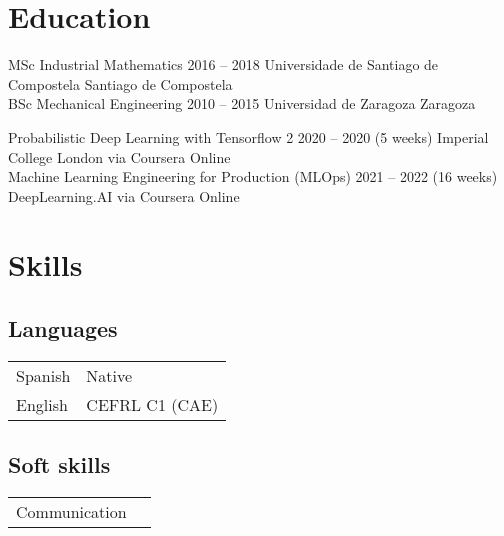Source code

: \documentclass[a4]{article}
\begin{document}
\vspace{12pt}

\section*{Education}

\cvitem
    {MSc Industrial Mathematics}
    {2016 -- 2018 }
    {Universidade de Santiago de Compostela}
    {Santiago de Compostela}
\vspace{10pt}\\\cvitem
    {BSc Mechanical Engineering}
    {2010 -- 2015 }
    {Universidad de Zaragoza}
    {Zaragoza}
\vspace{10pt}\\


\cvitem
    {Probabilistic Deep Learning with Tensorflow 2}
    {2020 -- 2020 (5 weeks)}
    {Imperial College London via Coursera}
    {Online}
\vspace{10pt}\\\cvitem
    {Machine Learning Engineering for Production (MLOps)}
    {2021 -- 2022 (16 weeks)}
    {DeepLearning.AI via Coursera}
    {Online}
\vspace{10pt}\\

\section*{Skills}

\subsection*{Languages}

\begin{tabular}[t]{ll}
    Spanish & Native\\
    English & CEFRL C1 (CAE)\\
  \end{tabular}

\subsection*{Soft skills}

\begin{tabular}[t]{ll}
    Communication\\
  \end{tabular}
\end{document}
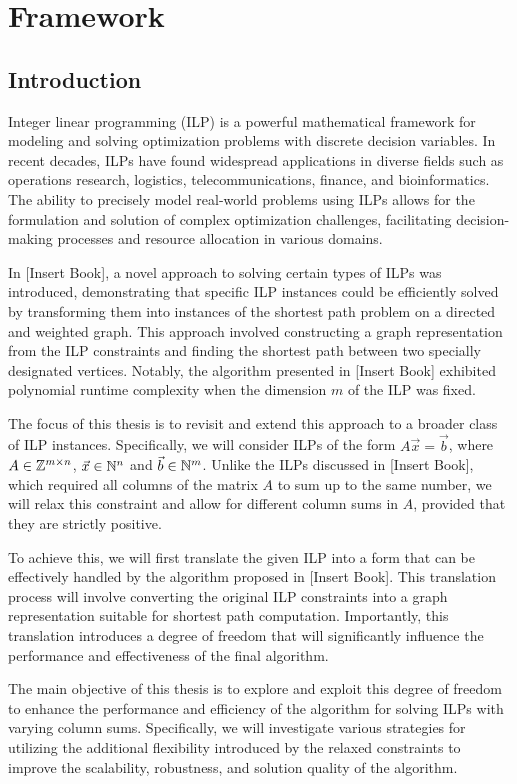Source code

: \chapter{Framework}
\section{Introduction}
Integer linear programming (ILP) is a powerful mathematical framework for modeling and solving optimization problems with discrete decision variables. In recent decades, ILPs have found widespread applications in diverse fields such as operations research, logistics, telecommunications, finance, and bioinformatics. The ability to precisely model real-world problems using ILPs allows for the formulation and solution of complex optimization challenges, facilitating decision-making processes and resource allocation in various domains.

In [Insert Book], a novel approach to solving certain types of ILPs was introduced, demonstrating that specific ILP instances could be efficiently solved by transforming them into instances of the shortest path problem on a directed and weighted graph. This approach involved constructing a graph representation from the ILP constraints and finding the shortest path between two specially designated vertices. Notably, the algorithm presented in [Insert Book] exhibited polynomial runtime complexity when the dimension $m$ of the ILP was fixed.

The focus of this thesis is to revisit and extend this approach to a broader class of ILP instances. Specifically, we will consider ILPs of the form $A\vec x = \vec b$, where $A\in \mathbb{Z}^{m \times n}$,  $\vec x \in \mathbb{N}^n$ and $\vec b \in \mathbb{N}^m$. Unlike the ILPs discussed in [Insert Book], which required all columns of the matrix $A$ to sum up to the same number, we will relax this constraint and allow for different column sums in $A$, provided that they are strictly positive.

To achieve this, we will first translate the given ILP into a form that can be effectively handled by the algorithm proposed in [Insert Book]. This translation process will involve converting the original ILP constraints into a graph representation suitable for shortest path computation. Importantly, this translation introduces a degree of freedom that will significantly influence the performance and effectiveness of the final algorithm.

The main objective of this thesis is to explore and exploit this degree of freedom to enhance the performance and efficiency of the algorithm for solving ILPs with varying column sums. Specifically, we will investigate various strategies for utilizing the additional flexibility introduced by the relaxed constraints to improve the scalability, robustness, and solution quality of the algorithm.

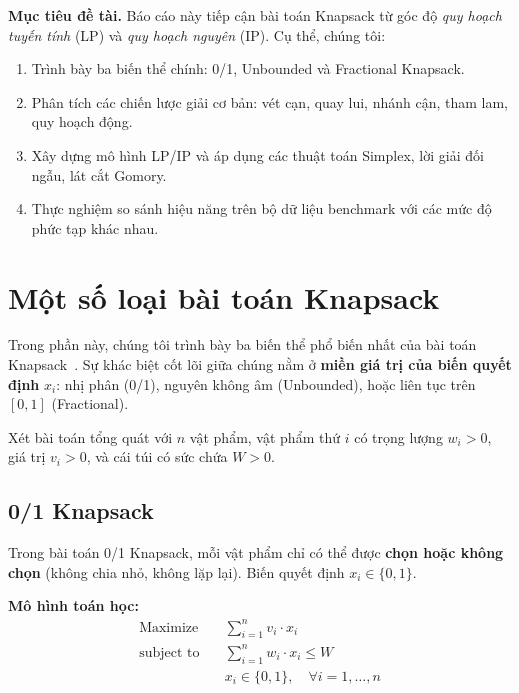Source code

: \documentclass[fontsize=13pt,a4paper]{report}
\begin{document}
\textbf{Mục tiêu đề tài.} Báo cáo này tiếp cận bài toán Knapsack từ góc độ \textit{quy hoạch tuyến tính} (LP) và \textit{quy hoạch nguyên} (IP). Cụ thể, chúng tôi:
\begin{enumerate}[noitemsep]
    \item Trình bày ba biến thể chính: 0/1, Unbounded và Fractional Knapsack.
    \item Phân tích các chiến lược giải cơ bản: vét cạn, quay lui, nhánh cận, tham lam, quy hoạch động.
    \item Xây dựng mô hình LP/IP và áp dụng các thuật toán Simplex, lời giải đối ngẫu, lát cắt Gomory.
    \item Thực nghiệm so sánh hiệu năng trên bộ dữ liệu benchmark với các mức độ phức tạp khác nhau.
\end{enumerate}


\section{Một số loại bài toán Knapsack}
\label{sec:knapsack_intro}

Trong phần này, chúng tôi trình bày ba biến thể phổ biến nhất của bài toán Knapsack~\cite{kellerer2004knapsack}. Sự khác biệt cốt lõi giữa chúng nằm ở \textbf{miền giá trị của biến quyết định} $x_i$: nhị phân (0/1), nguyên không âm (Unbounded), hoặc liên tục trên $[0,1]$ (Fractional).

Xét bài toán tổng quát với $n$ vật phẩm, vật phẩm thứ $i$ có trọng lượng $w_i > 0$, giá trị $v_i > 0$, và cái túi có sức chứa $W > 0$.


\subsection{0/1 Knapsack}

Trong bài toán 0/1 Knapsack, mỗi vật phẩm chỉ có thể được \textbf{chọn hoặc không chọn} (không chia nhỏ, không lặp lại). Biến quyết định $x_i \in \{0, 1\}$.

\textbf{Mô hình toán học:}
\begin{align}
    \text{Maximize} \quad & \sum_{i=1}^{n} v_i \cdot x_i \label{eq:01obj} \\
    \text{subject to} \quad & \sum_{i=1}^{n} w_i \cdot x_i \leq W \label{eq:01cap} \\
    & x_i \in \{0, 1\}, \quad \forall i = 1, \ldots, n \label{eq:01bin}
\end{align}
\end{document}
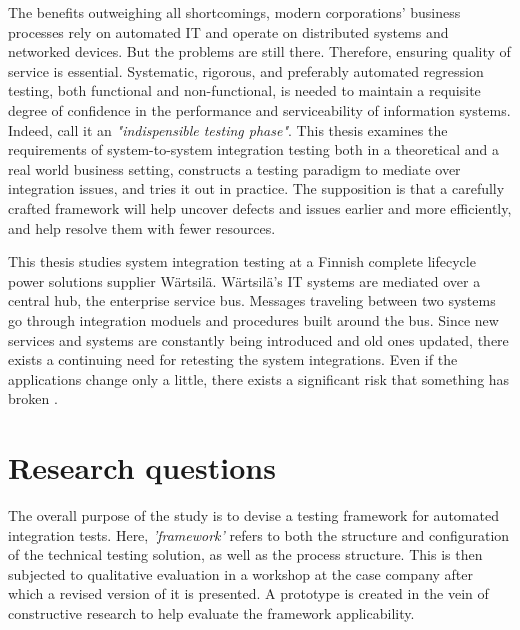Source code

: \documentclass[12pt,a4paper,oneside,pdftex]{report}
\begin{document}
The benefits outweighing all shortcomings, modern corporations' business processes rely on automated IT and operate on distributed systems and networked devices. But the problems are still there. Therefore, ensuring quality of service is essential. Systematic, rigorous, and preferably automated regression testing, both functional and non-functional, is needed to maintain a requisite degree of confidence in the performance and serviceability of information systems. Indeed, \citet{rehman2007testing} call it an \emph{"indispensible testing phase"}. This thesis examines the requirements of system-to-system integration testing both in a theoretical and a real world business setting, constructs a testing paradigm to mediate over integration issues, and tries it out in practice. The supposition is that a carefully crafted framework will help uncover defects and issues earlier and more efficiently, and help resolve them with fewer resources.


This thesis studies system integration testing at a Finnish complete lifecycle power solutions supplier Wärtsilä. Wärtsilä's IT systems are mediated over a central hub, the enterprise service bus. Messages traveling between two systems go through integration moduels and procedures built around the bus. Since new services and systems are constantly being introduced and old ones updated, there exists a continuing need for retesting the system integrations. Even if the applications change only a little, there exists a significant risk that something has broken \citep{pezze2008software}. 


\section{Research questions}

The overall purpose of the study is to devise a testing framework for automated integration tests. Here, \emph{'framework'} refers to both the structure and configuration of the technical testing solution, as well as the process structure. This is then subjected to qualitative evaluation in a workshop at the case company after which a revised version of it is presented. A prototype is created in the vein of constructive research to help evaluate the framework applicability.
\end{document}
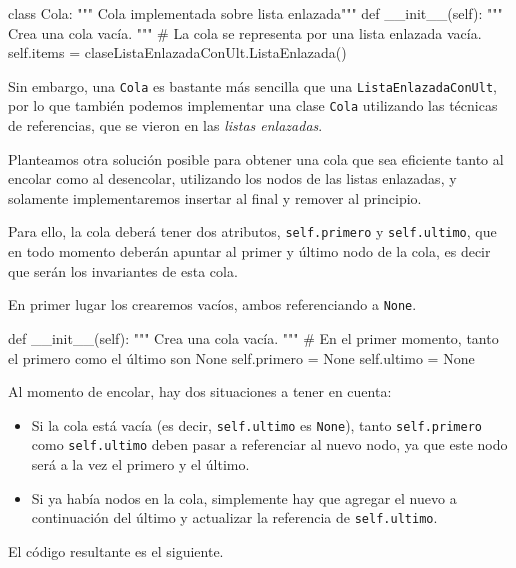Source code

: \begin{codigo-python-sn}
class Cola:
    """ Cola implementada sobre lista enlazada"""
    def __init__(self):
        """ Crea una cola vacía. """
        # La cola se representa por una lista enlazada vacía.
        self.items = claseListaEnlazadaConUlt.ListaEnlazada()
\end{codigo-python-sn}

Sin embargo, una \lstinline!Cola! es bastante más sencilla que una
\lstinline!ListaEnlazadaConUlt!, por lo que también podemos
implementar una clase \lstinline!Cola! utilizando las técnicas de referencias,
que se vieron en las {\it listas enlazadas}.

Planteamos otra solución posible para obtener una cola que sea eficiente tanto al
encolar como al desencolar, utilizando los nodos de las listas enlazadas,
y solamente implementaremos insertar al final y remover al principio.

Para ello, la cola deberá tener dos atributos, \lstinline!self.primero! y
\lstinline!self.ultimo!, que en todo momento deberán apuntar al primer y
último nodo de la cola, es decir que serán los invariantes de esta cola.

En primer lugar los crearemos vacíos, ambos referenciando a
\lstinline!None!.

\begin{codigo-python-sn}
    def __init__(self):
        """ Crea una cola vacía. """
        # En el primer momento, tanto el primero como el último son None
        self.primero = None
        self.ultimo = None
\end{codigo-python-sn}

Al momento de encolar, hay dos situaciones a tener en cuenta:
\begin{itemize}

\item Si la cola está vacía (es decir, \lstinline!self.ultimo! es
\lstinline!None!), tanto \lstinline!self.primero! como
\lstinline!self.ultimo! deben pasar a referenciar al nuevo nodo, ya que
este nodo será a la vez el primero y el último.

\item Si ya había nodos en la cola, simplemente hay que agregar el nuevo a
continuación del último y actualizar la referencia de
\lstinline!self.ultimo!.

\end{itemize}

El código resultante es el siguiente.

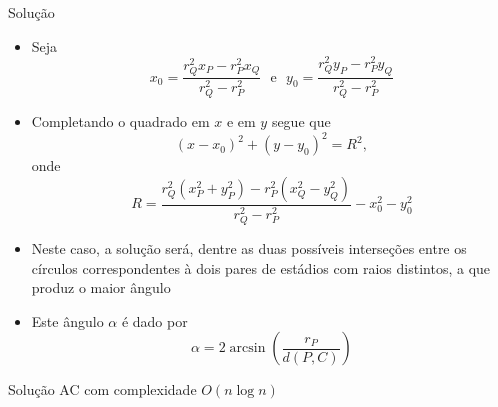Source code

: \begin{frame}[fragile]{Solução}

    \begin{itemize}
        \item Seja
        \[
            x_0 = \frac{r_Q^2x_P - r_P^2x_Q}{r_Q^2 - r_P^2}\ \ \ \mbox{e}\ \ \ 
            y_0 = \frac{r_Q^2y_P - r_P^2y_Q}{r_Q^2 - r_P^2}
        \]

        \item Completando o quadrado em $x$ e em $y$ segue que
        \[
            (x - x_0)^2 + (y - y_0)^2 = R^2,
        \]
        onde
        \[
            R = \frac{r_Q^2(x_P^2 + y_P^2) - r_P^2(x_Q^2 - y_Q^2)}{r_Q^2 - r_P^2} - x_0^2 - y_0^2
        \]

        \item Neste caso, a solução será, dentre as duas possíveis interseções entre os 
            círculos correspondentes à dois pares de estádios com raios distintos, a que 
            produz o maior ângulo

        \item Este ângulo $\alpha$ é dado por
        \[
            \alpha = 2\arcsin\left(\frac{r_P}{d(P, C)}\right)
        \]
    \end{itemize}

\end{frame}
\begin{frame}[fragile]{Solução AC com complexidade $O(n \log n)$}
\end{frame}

* * * * * * *

## Work request
Go through the entries and copy every line with "decir".

## Finished exercise
último nodo de la cola, es decir que serán los invariantes de esta cola.
\item Si la cola está vacía (es decir, \lstinline!self.ultimo! es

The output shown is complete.